Early in the afternoon on the day before the attack was scheduled to begin the clouds suddenly thickened and the sky grew black. The wind, which had been strong all day, now became something extraordinary, furnace-hot, roaring down upon them out of the east, bringing with it such lightning and thunder that it seemed the world was splitting apart, and then, immediately afterward, the torrential rains of a raging storm, a storm such as no man of Roma had ever seen or heard of before, that threatened to scoop them up as though in the palm of a giant’s hand and hurl them far inland.
The tents went almost immediatel
y, one after another ripping free of its pegs and whisking away. Drusus, taking refuge with his men under the wagons, watched in amazement as the first row of trees along the beach bent backward under the force of the gale so that their crowns almost touched the ground, and then began to topple as their roots lost their grip. Some did a crazy upside-down dance before they fell. The wagons themselves were shunted about, rising and tipping and crashing down again. The horses set up a weird screaming sound of terror. Someone cried out that the ships were capsizing, and, indeed, many of them had, Drusus saw, knocked over as though by a titan’s hand. And then a towering wave came up out of the sea and crashed with devastating strength against the western wall of the palisade, sweeping it away.

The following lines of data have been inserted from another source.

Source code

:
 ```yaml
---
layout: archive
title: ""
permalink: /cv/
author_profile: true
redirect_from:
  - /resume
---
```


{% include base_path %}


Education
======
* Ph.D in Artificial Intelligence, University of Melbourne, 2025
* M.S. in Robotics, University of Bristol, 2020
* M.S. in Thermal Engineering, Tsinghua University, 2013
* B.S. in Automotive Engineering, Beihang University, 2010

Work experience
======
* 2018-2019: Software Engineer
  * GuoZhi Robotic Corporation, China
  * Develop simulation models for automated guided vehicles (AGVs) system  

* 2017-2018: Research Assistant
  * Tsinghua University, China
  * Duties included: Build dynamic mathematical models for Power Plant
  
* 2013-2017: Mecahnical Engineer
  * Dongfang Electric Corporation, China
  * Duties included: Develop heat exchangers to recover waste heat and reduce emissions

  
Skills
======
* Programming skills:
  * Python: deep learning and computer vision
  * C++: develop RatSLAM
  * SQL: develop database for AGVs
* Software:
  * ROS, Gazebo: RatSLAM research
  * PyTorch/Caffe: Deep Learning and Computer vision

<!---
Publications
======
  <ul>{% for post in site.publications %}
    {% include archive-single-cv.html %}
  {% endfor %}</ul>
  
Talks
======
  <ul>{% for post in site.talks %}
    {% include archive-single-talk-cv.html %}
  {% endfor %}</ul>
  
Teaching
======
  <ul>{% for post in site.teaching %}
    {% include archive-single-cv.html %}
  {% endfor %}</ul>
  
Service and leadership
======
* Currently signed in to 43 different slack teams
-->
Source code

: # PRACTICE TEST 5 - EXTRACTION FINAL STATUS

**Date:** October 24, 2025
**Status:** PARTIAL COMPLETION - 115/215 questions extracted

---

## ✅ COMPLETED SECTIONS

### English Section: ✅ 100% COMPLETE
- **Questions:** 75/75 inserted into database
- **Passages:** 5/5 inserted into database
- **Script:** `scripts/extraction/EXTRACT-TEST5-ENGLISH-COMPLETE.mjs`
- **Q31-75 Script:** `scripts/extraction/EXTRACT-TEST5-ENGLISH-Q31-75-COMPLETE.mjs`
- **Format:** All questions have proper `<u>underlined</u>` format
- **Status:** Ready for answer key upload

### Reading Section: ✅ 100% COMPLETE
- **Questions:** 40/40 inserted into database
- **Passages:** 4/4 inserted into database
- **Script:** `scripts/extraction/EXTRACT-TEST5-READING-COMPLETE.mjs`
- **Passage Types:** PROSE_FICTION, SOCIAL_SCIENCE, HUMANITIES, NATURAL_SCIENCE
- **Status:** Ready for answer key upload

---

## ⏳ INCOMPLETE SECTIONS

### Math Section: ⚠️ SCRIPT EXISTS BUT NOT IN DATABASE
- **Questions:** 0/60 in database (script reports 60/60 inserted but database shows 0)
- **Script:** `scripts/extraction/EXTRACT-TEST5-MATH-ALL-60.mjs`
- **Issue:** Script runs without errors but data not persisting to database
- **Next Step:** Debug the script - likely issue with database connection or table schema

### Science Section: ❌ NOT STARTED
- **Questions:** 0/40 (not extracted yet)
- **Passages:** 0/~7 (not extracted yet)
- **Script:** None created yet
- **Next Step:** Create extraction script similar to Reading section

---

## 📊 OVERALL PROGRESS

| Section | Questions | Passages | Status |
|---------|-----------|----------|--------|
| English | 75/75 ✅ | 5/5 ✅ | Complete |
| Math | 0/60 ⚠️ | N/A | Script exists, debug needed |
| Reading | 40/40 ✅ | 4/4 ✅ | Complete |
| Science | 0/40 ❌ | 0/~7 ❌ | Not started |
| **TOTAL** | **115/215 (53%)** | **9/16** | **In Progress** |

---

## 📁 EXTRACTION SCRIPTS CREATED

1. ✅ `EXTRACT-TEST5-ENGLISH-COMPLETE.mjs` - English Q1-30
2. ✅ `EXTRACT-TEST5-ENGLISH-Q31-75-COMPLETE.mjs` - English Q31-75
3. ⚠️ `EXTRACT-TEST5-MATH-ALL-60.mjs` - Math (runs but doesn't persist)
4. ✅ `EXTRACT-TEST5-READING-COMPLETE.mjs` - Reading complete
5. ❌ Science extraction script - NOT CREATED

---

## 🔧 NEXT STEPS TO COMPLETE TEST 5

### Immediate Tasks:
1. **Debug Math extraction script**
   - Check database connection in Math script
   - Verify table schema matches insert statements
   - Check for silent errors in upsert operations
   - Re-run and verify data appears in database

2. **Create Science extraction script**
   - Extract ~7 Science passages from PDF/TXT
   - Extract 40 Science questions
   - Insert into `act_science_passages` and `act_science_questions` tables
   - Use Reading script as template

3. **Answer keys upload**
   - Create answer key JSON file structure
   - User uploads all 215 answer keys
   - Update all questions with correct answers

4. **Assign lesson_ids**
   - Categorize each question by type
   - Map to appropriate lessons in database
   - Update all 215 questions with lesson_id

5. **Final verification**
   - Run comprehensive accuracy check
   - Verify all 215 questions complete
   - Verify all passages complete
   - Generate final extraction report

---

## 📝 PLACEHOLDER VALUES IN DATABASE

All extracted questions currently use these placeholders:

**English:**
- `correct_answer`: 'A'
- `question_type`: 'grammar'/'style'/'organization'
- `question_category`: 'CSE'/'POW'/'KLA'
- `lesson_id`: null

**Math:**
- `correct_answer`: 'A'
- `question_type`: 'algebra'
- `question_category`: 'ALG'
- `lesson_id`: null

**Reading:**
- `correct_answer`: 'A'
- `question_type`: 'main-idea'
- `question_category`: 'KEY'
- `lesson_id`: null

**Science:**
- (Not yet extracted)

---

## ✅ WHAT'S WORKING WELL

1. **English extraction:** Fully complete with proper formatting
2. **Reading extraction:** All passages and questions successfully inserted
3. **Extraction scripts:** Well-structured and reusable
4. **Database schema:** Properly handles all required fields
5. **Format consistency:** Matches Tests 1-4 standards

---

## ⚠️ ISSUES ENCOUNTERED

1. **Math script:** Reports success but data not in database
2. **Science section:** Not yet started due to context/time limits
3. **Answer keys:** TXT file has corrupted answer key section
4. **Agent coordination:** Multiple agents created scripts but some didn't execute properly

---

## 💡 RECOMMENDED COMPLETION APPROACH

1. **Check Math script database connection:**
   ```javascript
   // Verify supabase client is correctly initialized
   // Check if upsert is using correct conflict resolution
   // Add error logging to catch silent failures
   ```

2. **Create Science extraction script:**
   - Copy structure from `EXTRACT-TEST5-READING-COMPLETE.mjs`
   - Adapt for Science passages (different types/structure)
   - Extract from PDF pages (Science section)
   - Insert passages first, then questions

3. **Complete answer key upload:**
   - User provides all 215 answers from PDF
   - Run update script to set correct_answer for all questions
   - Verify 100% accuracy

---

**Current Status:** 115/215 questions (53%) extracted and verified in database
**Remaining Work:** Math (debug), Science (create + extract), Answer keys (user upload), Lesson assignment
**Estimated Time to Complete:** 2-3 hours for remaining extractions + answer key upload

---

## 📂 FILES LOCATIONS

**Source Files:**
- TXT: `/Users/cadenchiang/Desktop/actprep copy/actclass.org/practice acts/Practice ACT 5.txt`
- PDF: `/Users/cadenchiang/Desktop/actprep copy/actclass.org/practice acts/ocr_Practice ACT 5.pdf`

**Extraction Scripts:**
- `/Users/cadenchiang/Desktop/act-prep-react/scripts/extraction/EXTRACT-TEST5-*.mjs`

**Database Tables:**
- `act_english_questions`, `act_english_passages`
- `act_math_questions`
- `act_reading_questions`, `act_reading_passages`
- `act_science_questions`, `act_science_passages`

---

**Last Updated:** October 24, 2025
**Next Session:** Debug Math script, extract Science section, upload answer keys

The power of the storm seemed almost supernatural. Was Olaus the Dane in league with the gods of this land? It was as though he did not deign to expend his warriors against the invaders, but had sent this terrible tempest instead.
Nor was there any way to hide from it. All they could do was to lie cowering in the midday darkness, pinned down along this narrow strip of beach, while the whirlwinds screamed above them. Lightning cut across the sky like the flash of mighty swords. The boom of thunder mingled with the horrifying wail of the rending winds.
After some hours the rain seemed to slacken, and then it abruptly halted. An eerie stillness descended over the scene. There was something strange, almost crackling, about the quiet air. Drusus rose, stunned, and began to survey the devastation: the ruined walls, the vanished tents, the overturned wagons, the scattered weaponry. But then almost at once the wind and rain returned, sweeping back as if the storm had only been mocking them with that interlude of peace, and the renewed battering went on all night.
When morning came the camp was a shambles. Nothing that they had built still stood. The walls were gone. So was a wide swathe of beachfront trees. There were deep pools all up and down the beach and hundreds of drowned men lay asprawl in them. Many of the ships had disappeared and others were lying on their sides in the water.